With lip balms, yup! And bars of soap. I've never had a dog eat a whole one - they usually work through about half of a bar and then stop. And I made my aunt a special balm for her feet - I even sprung for Chamomile EO - and her dogs kept licking it off. She had to put plastic bags on her feet.


----------



## neeners (Apr 15, 2014)

your homework didn't taste good enough, did it?  lol


----------



## inkyfingers (Apr 15, 2014)

In some ways, it WAS my homework.  My soaping buddy and I want to sell handmade soaps, but in order to do so, we are giving ourselves a few months to practice a variety of different things so we know what works for us and what doesn't - and since I am home more than she is, I try as many different things as possible.  I guess that for now, I am the R&D dept, and she is the Marketing dept.  The lotion bars were the first thing I made that doesn't require adjustments, it's perfect the way it is.  Or I should say was.  It is now gone, - but the silver lining is that now I get to make some more.  Fun fun fun!


----------



## neeners (Apr 15, 2014)

awww!  then that's sad.    sorry your dog ate your homework.....silly thing!


----------



## Tienne (Apr 15, 2014)

One day when I was making soap balls, one rolled off the table and before I could pick it up, the dog got to it. She ate it with glee and then looked at me like she was asking for another! 

That besides, you are sooo lucky to have a soaping buddy! I don't know of any other soapers than me, here where I live. It must be great to have someone to share the addiction with. I have major soaping buddy envy.


----------



## rizzo1267 (Apr 15, 2014)

Hope my min pins don't get a liking for my soaps.


----------



## maya (Apr 15, 2014)

Yeah, my dogs have done it too. When I make a tincture I compost the marc (the leftover herbs.) frequently the dogs are thrilled to go and chomp at the compost pile.


----------



## Ellacho (Apr 15, 2014)

Yes! Yes! Yes! My dog has done it, too! She ate my lip balms couple times but she never has eaten any of my soaps.


----------



## Obsidian (Apr 15, 2014)

My dog likes oils and lotions. He once ate nearly 2 cups of straight coconut oil, another time he ate around 1 cup coco butter lotion. Both times he vomited it up and seemed to have a tummy ache but he was ok. I now have to keep everything picked up, he will even open my purse after lip balm.

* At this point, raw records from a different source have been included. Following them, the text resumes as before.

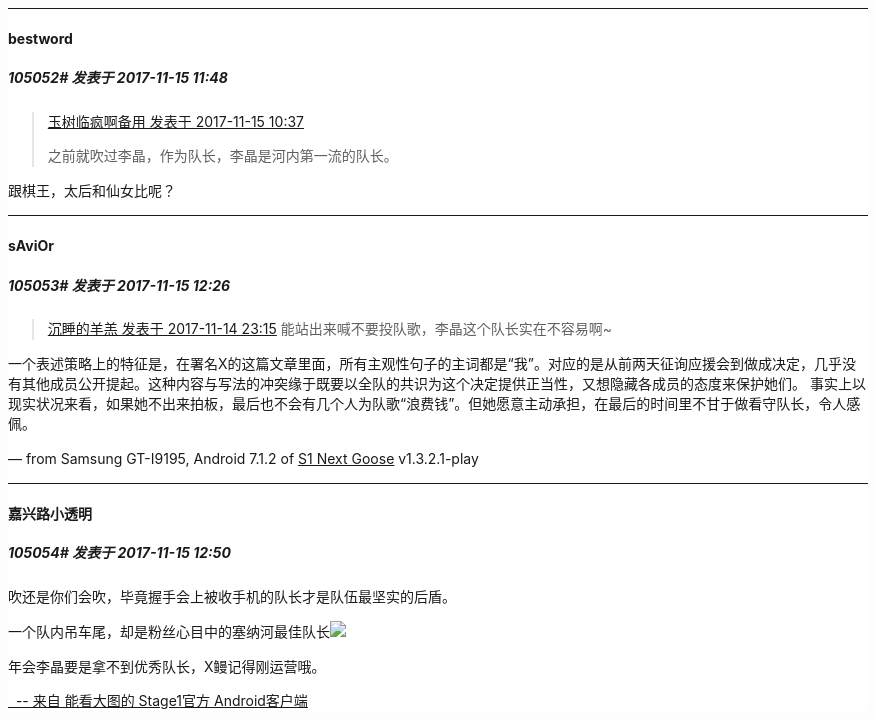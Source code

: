





*****

####  bestword  
##### 105052#       发表于 2017-11-15 11:48



<blockquote><a href="httphttps://bbs.saraba1st.com/2b/forum.php?mod=redirect&amp;goto=findpost&amp;pid=37739057&amp;ptid=1105387" target="_blank">玉树临疯啊备用 发表于 2017-11-15 10:37</a>

之前就吹过李晶，作为队长，李晶是河内第一流的队长。</blockquote>
跟棋王，太后和仙女比呢？







*****

####  sAviOr  
##### 105053#       发表于 2017-11-15 12:26



<blockquote><a href="httphttps://bbs.saraba1st.com/2b/forum.php?mod=redirect&amp;goto=findpost&amp;pid=37736002&amp;ptid=1105387" target="_blank">沉睡的羊羔 发表于 2017-11-14 23:15</a>
能站出来喊不要投队歌，李晶这个队长实在不容易啊~</blockquote>
一个表述策略上的特征是，在署名X的这篇文章里面，所有主观性句子的主词都是“我”。对应的是从前两天征询应援会到做成决定，几乎没有其他成员公开提起。这种内容与写法的冲突缘于既要以全队的共识为这个决定提供正当性，又想隐藏各成员的态度来保护她们。
事实上以现实状况来看，如果她不出来拍板，最后也不会有几个人为队歌“浪费钱”。但她愿意主动承担，在最后的时间里不甘于做看守队长，令人感佩。

— from Samsung GT-I9195, Android 7.1.2 of [S1 Next Goose](https://play.google.com/store/apps/details?id=me.ykrank.s1next) v1.3.2.1-play







*****

####  嘉兴路小透明  
##### 105054#       发表于 2017-11-15 12:50




吹还是你们会吹，毕竟握手会上被收手机的队长才是队伍最坚实的后盾。

一个队内吊车尾，却是粉丝心目中的塞纳河最佳队长<img src="https://static.saraba1st.com/image/smiley/face2017/033.png" referrerpolicy="no-referrer">

年会李晶要是拿不到优秀队长，X鳗记得刚运营哦。

[  -- 来自 能看大图的 Stage1官方 Android客户端](https://www.coolapk.com/apk/140634)


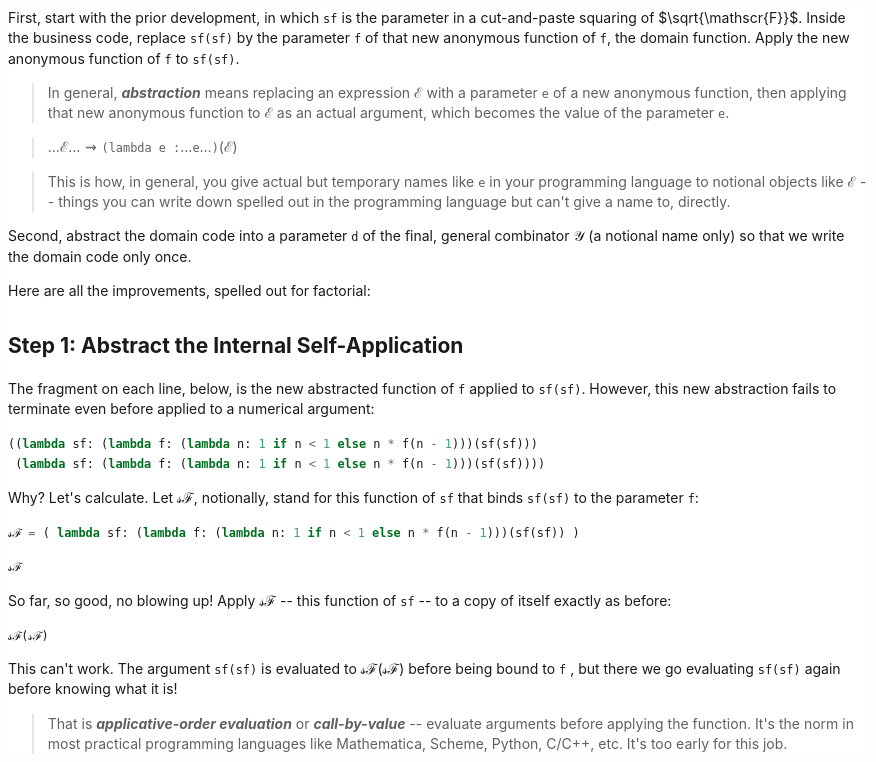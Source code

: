 
First, start with the prior development, in which `sf` is the parameter in a cut-and-paste squaring of $\sqrt{\mathscr{F}}$. Inside the business code, replace `sf(sf)` by the parameter `f` of that new anonymous function of `f`, the domain function. Apply the new anonymous function of `f`  to `sf(sf)`. 


> In general, ***abstraction*** means replacing an expression $\mathscr{E}$ with a parameter `e` of a new anonymous function, then applying that new anonymous function to $\mathscr{E}$ as an actual argument, which becomes the value of the parameter `e`. 

> $\ldots\mathscr{E}\ldots\rightsquigarrow\texttt{(lambda e :}\ldots\texttt{e}\ldots\texttt{)}(\mathscr{E})$ 

> This is how, in general, you give actual but temporary names like `e` in your programming language to notional objects like $\mathscr{E}$ -- things you can write down spelled out in the programming language but can't give a name to, directly.


Second, abstract the domain code into a parameter `d` of the final, general combinator $\mathscr{Y}$ (a notional name only) so that we write the domain code only once. 


Here are all the improvements, spelled out for factorial:


## Step 1: Abstract the Internal Self-Application


The fragment on each line, below, is the new abstracted function of `f` applied to `sf(sf)`. However, this new abstraction fails to terminate even before applied to a numerical argument:

```python
((lambda sf: (lambda f: (lambda n: 1 if n < 1 else n * f(n - 1)))(sf(sf)))
 (lambda sf: (lambda f: (lambda n: 1 if n < 1 else n * f(n - 1)))(sf(sf))))
```

Why? Let's calculate. Let $\mathscr{s}\mathscr{F}$, notionally, stand for this function of `sf` that binds `sf(sf)` to the parameter `f`:

```python
𝓈ℱ = ( lambda sf: (lambda f: (lambda n: 1 if n < 1 else n * f(n - 1)))(sf(sf)) )
```

```python
𝓈ℱ
```

So far, so good, no blowing up! Apply $\mathscr{s}\mathscr{F}$ -- this function of `sf` -- to a copy of itself exactly as before: 

```python
𝓈ℱ(𝓈ℱ)
```

This can't work. The argument `sf(sf)` is evaluated to $\mathscr{s}\mathscr{F}\left(\mathscr{s}\mathscr{F}\right)$ before being bound to `f` , but there we go evaluating `sf(sf)` again before knowing what it is! 


> That is ***applicative-order evaluation*** or ***call-by-value*** -- evaluate arguments before applying the function. It's the norm in most practical programming languages like Mathematica, Scheme, Python, C/C++, etc. It's too early for this job.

Keep a eye on him, if he develops any breathing difficulties or acts confused/dizzy, get him to a vet.


----------



## inkyfingers (Apr 15, 2014)

I'll keep that in mind, Obsidian.  

 Fortunately the lotion bar was pretty small, made in a silicone muffin cup and only 2cm thick, so no bigger than a commercial peanut butter cup - and my pooch is a 70 lb goldendoodle.  I don't anticipate any problems.


----------



## Dennis (Apr 16, 2014)

Your marketing department will be happy knowing there is a demand for your soap.   :mrgreen:


----------



## shunt2011 (Apr 16, 2014)

Yup, my dog at a boatload of coconut oil out of the bucket one time.  She puked her guts up for about 2 days but was fine otherwise.  She's thought about doing it again but I keep everything closed tight.  Fortunately, she's never tried to eat my soaps or other products.  She actually prefers used q-tips from the garbage....darn dog.


----------



## Lin (Apr 16, 2014)

Oh Yea. My dog Emma took bites out of 2 bars of soap that I'd purchased. My bf still cracks up about it, saying how she was all "mmm, this smells good! Good enough to eat! *chomp* oh Yuck, it tastes like soap.  Mmm,  this one smells good enough to eat too! *chomp*"  

I've also lost a lot of pure Coconut oil.  I started out using pure Coconut oil as moisturizer, so I kept a full jar (louannas) in my bedroom. Left it where it could be reached too many times and came home to find the top chewed off, and the top of the jar (plastic) covered in bite marks from them trying to reach more oil deeper in.  

I also had Emma eat my homemade deodorant once, chewed up the container which was the worst part. It was a commercial deodorant container I'd saved that works perfect for my main deodorant recipe,  one I've never found a source to purchase. The regular deodorant containers require some beeswax added to stay solid and not make a mess.  Emma is the one who usually eats stuff she shouldn't....  Once it was a bag of flour from the pantry,  I did not enjoy cleaning it up. She had spread it around in the carpet and tried licking it up,  making a flour paste.


----------



## inkyfingers (Apr 16, 2014)

The things our fur babies do to keep our lives interesting, eh?


----------